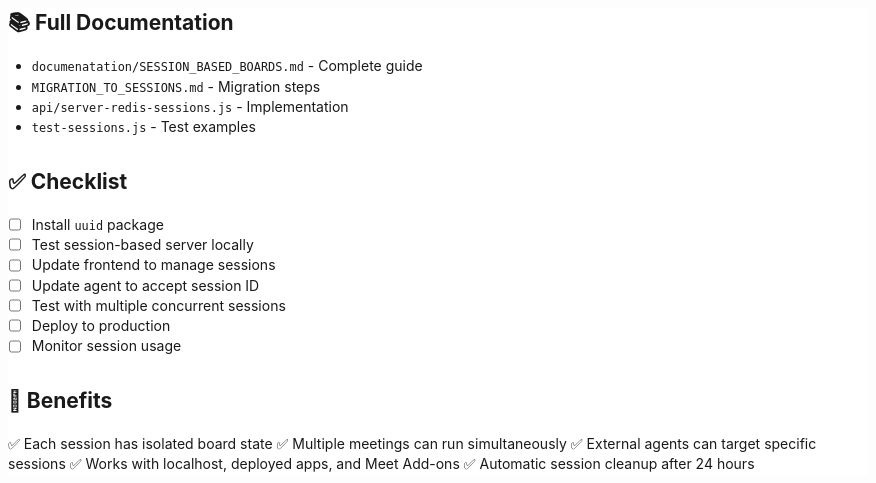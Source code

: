 ## 📚 Full Documentation

- `documenatation/SESSION_BASED_BOARDS.md` - Complete guide
- `MIGRATION_TO_SESSIONS.md` - Migration steps
- `api/server-redis-sessions.js` - Implementation
- `test-sessions.js` - Test examples

## ✅ Checklist

- [ ] Install `uuid` package
- [ ] Test session-based server locally
- [ ] Update frontend to manage sessions
- [ ] Update agent to accept session ID
- [ ] Test with multiple concurrent sessions
- [ ] Deploy to production
- [ ] Monitor session usage

## 🎉 Benefits

✅ Each session has isolated board state
✅ Multiple meetings can run simultaneously
✅ External agents can target specific sessions
✅ Works with localhost, deployed apps, and Meet Add-ons
✅ Automatic session cleanup after 24 hours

□ □ □ □ □

If a record contains a picture, omit the picture and repeat everything else exactly.

_RESPONSE_.
Source code

: ## 📚 Full Documentation

- `documenatation/SESSION_BASED_BOARDS.md` - Complete guide
- `MIGRATION_TO_SESSIONS.md` - Migration steps
- `api/server-redis-sessions.js` - Implementation
- `test-sessions.js` - Test examples

## ✅ Checklist

- [ ] Install `uuid` package
- [ ] Test session-based server locally
- [ ] Update frontend to manage sessions
- [ ] Update agent to accept session ID
- [ ] Test with multiple concurrent sessions
- [ ] Deploy to production
- [ ] Monitor session usage

## 🎉 Benefits

✅ Each session has isolated board state
✅ Multiple meetings can run simultaneously
✅ External agents can target specific sessions
✅ Works with localhost, deployed apps, and Meet Add-ons
✅ Automatic session cleanup after 24 hours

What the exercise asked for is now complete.